The Storybook Hero
It is a rare Regency Romance indeed that can tackle adult issues while still maintaining the usual light, spirited Regency tone. With only a few caveats, The Storybook Hero does just that, giving me another author to add to my glom list.
Octavia Hadley is penniless, and rather than foolishly turn her nose up at the only opportunity for survival that has been offered, she is on board a ship to Russia to take a position as governess for a young English girl. Octavia does not think she is particularly attractive and does not believe she will ever marry. She is more than a little nervous (and quite seasick) about the unknown future that awaits her, but accepts it, nevertheless, with commendable common sense. She is brave (but not foolhardy), smart, funny, and capable – while never being outlandishly feisty. In short, Octavia is someone who would make a great friend.

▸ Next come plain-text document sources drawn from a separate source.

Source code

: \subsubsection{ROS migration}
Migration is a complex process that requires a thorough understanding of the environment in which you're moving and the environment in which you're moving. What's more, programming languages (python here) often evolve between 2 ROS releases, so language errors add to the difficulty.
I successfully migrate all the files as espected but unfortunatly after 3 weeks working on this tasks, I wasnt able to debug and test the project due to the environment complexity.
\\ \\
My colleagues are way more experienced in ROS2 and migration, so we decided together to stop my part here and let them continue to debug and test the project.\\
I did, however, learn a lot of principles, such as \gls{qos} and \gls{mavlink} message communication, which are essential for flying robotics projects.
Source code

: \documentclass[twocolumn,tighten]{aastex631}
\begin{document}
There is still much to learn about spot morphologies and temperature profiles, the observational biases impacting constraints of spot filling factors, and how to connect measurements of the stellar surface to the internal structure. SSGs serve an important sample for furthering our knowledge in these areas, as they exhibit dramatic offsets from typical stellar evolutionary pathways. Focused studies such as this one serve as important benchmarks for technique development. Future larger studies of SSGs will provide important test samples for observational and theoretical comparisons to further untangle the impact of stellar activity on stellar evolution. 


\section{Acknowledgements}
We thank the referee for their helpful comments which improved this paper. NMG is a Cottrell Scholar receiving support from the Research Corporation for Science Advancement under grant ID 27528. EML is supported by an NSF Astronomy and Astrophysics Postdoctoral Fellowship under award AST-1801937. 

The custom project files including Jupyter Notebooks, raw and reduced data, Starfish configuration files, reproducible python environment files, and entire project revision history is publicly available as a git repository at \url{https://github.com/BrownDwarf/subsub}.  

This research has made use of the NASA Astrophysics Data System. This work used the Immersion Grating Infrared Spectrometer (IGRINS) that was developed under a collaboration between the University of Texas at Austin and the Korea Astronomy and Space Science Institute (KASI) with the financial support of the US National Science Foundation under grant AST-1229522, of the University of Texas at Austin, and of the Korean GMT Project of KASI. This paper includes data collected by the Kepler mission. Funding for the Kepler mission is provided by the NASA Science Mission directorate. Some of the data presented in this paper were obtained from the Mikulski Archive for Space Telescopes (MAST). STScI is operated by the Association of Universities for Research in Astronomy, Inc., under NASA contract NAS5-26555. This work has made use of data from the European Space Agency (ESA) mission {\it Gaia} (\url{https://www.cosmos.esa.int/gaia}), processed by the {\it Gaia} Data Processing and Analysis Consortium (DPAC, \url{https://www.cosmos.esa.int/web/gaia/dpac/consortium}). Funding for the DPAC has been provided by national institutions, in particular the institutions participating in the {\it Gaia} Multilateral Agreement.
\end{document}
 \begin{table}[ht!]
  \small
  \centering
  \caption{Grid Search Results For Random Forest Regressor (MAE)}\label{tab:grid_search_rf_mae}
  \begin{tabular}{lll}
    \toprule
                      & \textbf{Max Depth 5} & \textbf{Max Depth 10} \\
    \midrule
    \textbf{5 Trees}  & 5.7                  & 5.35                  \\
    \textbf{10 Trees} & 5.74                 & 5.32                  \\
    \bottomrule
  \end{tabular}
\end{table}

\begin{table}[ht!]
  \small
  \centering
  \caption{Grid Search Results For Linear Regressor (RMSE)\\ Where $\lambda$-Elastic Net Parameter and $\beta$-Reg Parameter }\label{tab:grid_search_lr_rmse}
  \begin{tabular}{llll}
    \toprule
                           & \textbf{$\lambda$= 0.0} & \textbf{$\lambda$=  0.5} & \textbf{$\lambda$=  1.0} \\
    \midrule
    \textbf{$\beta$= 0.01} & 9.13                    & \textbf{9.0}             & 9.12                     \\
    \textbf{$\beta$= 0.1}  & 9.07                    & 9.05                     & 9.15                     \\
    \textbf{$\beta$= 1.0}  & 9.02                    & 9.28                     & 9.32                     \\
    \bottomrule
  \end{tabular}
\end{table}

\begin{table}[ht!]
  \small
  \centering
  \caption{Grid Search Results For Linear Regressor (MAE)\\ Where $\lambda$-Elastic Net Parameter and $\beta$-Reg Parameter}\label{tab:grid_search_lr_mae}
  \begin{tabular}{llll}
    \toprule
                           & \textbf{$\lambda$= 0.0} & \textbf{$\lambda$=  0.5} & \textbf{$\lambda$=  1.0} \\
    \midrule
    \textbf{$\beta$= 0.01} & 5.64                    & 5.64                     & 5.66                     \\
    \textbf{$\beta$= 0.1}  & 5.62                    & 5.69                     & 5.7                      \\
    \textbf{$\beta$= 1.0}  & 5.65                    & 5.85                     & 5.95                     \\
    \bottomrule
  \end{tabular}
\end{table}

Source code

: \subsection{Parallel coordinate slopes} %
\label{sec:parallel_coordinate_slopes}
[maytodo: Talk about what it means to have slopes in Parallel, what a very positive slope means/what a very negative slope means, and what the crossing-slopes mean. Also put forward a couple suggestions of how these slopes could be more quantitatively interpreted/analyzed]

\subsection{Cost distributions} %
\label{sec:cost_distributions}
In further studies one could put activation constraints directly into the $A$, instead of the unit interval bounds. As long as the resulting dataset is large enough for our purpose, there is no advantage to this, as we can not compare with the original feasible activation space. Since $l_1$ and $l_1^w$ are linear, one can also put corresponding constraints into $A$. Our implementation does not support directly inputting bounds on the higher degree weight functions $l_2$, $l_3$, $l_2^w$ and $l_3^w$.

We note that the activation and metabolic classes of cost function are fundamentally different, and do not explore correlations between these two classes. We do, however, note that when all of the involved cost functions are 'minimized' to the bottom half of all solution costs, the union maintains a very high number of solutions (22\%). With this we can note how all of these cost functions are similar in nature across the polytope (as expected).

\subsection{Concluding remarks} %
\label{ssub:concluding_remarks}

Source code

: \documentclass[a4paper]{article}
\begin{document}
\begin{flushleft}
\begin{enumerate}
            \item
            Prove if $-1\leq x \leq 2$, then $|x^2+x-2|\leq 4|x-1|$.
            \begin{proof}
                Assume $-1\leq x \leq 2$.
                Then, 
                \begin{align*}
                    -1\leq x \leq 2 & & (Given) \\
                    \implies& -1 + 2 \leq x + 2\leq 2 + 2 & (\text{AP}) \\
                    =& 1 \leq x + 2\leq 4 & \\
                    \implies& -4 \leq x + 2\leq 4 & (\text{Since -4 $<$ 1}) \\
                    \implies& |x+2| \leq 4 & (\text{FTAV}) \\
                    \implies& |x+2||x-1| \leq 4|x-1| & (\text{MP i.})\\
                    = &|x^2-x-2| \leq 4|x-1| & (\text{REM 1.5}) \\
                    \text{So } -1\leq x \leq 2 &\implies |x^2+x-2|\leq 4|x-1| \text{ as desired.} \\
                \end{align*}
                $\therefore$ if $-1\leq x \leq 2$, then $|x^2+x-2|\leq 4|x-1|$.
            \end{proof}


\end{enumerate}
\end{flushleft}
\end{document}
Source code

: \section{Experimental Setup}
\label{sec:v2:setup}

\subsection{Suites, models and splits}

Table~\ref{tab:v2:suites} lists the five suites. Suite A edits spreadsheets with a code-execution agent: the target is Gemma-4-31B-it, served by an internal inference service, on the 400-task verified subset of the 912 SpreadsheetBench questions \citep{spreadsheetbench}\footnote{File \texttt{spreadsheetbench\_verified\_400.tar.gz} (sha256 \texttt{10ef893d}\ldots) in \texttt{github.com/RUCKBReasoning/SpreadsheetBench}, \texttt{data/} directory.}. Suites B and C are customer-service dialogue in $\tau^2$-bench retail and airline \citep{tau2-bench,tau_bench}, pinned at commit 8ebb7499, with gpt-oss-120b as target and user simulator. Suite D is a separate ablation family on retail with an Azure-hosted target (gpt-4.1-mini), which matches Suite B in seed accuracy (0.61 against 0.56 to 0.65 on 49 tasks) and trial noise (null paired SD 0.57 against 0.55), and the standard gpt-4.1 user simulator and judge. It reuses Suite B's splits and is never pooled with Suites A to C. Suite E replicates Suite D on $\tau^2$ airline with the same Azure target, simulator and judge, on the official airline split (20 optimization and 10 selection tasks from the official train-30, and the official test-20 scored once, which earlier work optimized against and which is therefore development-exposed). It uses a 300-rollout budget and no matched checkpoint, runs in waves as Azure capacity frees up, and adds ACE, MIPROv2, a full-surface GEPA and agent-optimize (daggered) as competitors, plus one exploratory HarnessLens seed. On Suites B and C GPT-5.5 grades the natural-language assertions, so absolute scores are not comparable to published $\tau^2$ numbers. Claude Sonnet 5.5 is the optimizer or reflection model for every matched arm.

Alexander Sheffield, on the other hand, is a deplorable rake, a man who seems hell-bent on destruction; he is most definitely not the sexy, bored kind of rake that a good woman can easily reform (at least in fiction, anyway). Just about everyone in his family (including himself) think he was responsible for his brother’s death, and so he spends his time drinking, wenching, and gambling – and making sure everyone knows it . His uncle, the only family member who still believes in him, asks that Alexander travel to Russia to bring back a young cousin, a twelve year-old boy who has lost his mother and whose uncle will stop at nothing to steal his fortune. The family believes this trip will either be the making of Alexander, or will free them from having to deal with him anymore since he’ll continue his destructive lifestyle in far away Russia.
On the boat, Alexander nurses his seasickness with brandy. When he’s drunk and the ship is roiling, he encounters Octavia, and the sparks fly when he insults her and she delivers a telling blow right back at him. Once they leave the ship, each heads off in their own direction but thoughts of the other intrude. They run into one another unexpectedly when both adults have been forced to try to take their respective twelve year-old charges back to England. When the two females run into trouble, Alexander arrives in the nick of time to save the day, just like a storybook hero. Given the perilous circumstances – Napoleon’s army marching into Russia, the Russian army marching around, too – as well as the cold, the two decide to team up to try to get the children to safety. Since Octavia does not know Alexander’s history, she takes him at face value, and during the course of their travels together he is clever, brave, self-sacrificing, funny and capable. Despite the cold, hunger and danger, Alexander and Octavia manage to fall in love, both becoming better people as a result of their deepening relationship. (In Alexander’s case, honestly, it’s not too hard to improve. He was a cad.)
Their growing relationship depends on their mutual attraction, yes, but also on their respective strengths and shortcomings. Octavia is a no-nonsense, take-charge person, but she is also able to see when she cannot handle a situation by herself. Since he is accustomed to disappointing everyone around him, Alexander finds it wonderful that Octavia respects his ideas, opinions and leadership. All in all, it seems clear that each is the missing piece of the other, and the united couple is much better than their separate halves. Eventually, of course, he becomes the Storybook Hero of the title, even though at the book’s onset the title would be bestowed only in irony.
The only shortfalls of the book are the depiction of Alexander’s siblings. They are cookie cutter characters, and their reform happens much less realistically than Alexander’s does. The family also does something that seems a bit far-fetched, but to reveal more would be a spoiler.
The unusual setting, understated but effective use of historical details, and the realistic portrayals of the hero, heroine, and the children, make The Storybook Hero a deep Regency Romance, a phrase which is often an oxymoron. I found myself wishing that this were a full-length historical so I could spend more time with Alexander and Octavia.